ACTIVITY: Each record below is to be output with no change at all.

DATA PROVIDED:
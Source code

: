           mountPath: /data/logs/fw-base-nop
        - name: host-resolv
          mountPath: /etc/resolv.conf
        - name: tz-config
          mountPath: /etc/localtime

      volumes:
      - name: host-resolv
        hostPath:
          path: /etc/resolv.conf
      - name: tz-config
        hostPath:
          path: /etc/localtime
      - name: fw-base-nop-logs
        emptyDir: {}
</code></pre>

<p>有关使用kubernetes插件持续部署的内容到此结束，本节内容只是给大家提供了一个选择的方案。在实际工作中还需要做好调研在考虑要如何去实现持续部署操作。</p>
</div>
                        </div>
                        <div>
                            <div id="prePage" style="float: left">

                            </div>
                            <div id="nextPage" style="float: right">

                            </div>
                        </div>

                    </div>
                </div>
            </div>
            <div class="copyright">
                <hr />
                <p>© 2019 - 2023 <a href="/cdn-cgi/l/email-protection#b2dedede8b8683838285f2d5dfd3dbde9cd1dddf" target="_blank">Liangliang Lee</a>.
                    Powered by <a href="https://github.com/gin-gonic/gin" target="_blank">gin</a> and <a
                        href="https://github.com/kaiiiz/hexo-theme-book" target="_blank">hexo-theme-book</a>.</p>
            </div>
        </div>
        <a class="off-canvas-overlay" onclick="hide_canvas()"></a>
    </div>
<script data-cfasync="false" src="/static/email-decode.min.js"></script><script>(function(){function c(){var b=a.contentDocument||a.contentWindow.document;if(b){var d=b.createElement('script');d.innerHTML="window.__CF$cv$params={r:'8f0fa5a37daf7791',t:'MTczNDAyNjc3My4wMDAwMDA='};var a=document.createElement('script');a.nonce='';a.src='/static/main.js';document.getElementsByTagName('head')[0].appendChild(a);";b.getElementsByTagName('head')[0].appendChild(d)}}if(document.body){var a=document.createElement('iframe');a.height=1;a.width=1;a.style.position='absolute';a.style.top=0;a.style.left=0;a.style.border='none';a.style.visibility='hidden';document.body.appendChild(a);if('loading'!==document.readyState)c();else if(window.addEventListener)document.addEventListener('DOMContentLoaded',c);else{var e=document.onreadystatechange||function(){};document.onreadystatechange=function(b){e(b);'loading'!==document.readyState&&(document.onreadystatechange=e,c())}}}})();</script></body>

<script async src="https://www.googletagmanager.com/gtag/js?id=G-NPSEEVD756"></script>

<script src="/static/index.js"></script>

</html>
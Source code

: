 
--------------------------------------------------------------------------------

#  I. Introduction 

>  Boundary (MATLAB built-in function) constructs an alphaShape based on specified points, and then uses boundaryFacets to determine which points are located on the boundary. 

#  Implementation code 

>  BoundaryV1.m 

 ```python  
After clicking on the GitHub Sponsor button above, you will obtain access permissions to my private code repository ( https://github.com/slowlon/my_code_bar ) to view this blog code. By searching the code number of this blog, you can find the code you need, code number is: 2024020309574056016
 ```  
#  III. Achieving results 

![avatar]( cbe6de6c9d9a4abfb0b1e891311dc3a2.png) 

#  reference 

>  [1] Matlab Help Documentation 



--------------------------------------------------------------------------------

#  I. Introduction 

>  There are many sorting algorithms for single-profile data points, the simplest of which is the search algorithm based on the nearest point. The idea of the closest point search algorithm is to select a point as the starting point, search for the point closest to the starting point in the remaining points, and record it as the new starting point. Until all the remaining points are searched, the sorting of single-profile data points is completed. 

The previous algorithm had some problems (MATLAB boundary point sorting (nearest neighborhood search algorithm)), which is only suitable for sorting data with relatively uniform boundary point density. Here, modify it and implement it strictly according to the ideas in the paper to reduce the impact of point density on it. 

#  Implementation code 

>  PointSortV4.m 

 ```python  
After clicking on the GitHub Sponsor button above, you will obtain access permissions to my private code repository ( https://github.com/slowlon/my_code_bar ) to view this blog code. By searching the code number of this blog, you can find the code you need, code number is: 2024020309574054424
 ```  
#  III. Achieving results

ANSWER TO THE EXERCISE:
Source code

:           mountPath: /data/logs/fw-base-nop
        - name: host-resolv
          mountPath: /etc/resolv.conf
        - name: tz-config
          mountPath: /etc/localtime

      volumes:
      - name: host-resolv
        hostPath:
          path: /etc/resolv.conf
      - name: tz-config
        hostPath:
          path: /etc/localtime
      - name: fw-base-nop-logs
        emptyDir: {}
</code></pre>

<p>有关使用kubernetes插件持续部署的内容到此结束，本节内容只是给大家提供了一个选择的方案。在实际工作中还需要做好调研在考虑要如何去实现持续部署操作。</p>
</div>
                        </div>
                        <div>
                            <div id="prePage" style="float: left">

                            </div>
                            <div id="nextPage" style="float: right">

                            </div>
                        </div>

                    </div>
                </div>
            </div>
            <div class="copyright">
                <hr />
                <p>© 2019 - 2023 <a href="/cdn-cgi/l/email-protection#b2dedede8b8683838285f2d5dfd3dbde9cd1dddf" target="_blank">Liangliang Lee</a>.
                    Powered by <a href="https://github.com/gin-gonic/gin" target="_blank">gin</a> and <a
                        href="https://github.com/kaiiiz/hexo-theme-book" target="_blank">hexo-theme-book</a>.</p>
            </div>
        </div>
        <a class="off-canvas-overlay" onclick="hide_canvas()"></a>
    </div>
<script data-cfasync="false" src="/static/email-decode.min.js"></script><script>(function(){function c(){var b=a.contentDocument||a.contentWindow.document;if(b){var d=b.createElement('script');d.innerHTML="window.__CF$cv$params={r:'8f0fa5a37daf7791',t:'MTczNDAyNjc3My4wMDAwMDA='};var a=document.createElement('script');a.nonce='';a.src='/static/main.js';document.getElementsByTagName('head')[0].appendChild(a);";b.getElementsByTagName('head')[0].appendChild(d)}}if(document.body){var a=document.createElement('iframe');a.height=1;a.width=1;a.style.position='absolute';a.style.top=0;a.style.left=0;a.style.border='none';a.style.visibility='hidden';document.body.appendChild(a);if('loading'!==document.readyState)c();else if(window.addEventListener)document.addEventListener('DOMContentLoaded',c);else{var e=document.onreadystatechange||function(){};document.onreadystatechange=function(b){e(b);'loading'!==document.readyState&&(document.onreadystatechange=e,c())}}}})();</script></body>

<script async src="https://www.googletagmanager.com/gtag/js?id=G-NPSEEVD756"></script>

<script src="/static/index.js"></script>

</html>
Source code

: 
--------------------------------------------------------------------------------

#  I. Introduction 

>  Boundary (MATLAB built-in function) constructs an alphaShape based on specified points, and then uses boundaryFacets to determine which points are located on the boundary. 

#  Implementation code 

>  BoundaryV1.m 

 ```python  
After clicking on the GitHub Sponsor button above, you will obtain access permissions to my private code repository ( https://github.com/slowlon/my_code_bar ) to view this blog code. By searching the code number of this blog, you can find the code you need, code number is: 2024020309574056016
 ```  
#  III. Achieving results 

![avatar]( cbe6de6c9d9a4abfb0b1e891311dc3a2.png) 

#  reference 

>  [1] Matlab Help Documentation 



--------------------------------------------------------------------------------

#  I. Introduction 

>  There are many sorting algorithms for single-profile data points, the simplest of which is the search algorithm based on the nearest point. The idea of the closest point search algorithm is to select a point as the starting point, search for the point closest to the starting point in the remaining points, and record it as the new starting point. Until all the remaining points are searched, the sorting of single-profile data points is completed. 

The previous algorithm had some problems (MATLAB boundary point sorting (nearest neighborhood search algorithm)), which is only suitable for sorting data with relatively uniform boundary point density. Here, modify it and implement it strictly according to the ideas in the paper to reduce the impact of point density on it. 

#  Implementation code 

>  PointSortV4.m 

 ```python  
After clicking on the GitHub Sponsor button above, you will obtain access permissions to my private code repository ( https://github.com/slowlon/my_code_bar ) to view this blog code. By searching the code number of this blog, you can find the code you need, code number is: 2024020309574054424
 ```  
#  III. Achieving results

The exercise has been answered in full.